In a similar fashion, Chanoc‘s protagonist looks nothing like a native Mexican, despite living in a fishing village in the Gulf of Mexico. The secondary characters of this series are heavily stereotyped: cannibals and Pygmies who are often used as slapstick humour, while an uneducated black boy, Merecumbré, resembles the black stereotypes in early American cinema.
Perhaps the most notorious racially-charged comic book in Mexico, which was later exported to all Latin America) is Memín Pinguin, the story of a poor black boy and his mother. His heavily caricatured appearance contrasts with the rest of the characters, who are depicted in a more realistic way—they are all white, despite being in poor Mexican neighbourhoods—and from the first impression, this provokes enormous controversy among non-Mexicans. When African American leaders strongly opposed the character being printed on a series of Mexican postage stamps, it led to national outrage and calls to defend Memín as a national symbol. Gilbert Hernández also references the character in his book Beyond Palomar.
Rarotonga, from the creator of Memín Pinguín
From the creator of Memín Pinguín, a series called Rarotonga would also find success with Mexican readership. Despite coming from the Polynesian islands, Rarotonga was described as a mestiza who manipulated superstitious natives in a South Pacific island paradise. Once the doctor Alejandro Rivera (a Nobel Prize nominee, generous, intelligent, and very married) arrives on the island, Rarotonga uses her powers of death and love to trap him. This drama suggests a clash between the white agent of faith, reason, and civilization, and the black divinity of lust and desire.

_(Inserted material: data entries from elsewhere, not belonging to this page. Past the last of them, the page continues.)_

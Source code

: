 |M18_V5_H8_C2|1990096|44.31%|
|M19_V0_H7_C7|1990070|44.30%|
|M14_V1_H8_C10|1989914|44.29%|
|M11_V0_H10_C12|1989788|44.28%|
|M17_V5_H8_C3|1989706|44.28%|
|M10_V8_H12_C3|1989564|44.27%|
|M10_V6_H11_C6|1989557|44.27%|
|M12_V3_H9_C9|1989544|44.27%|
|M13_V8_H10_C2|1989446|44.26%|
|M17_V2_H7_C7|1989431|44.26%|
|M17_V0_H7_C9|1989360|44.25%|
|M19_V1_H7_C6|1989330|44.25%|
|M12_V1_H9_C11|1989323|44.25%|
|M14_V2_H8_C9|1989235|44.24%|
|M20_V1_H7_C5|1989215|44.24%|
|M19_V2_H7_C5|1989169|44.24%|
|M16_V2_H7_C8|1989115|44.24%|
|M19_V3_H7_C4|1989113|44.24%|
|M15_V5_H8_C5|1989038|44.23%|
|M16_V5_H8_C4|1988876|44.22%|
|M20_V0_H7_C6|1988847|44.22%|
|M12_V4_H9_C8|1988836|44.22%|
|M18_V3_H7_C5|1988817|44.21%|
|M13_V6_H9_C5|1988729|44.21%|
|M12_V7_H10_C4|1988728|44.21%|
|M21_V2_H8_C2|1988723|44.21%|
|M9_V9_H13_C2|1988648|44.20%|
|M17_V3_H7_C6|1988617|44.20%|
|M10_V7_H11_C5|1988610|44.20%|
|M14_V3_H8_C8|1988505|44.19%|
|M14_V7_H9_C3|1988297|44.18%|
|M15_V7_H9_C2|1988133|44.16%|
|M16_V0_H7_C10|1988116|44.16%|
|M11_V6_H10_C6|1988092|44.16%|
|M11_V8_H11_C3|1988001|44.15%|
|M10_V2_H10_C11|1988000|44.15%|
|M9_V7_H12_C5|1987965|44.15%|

Contemporary comics in Mexico have largely moved to a digital format and audience, at the same time racial stereotypes are starting to become a wider discussion. A good example is Cindy la Regia, a webcomic that portrays some of the Mexican middle class’s presumptuous values. The titular Cindy is unapologetically racist, often belittling her maid and potential boyfriends for the colour of their skin.
These tropes, of course, aren’t exclusive to Mexico. Stereotyped racial representations have consistently been used by writers like Hergé or Carl Barks as narrative resources, representing a more general context of structural oppression and cultural violence. In Mexico, comic books have an important role in conveying and disseminating identity. Their consumers allow and perpetuate an absurd racial model, one that is part of a larger media project that is perhaps one of the causes of the country’s abysmal inequality.
In these pages are the keys for our own sensibility, the way we perceive ourselves and others.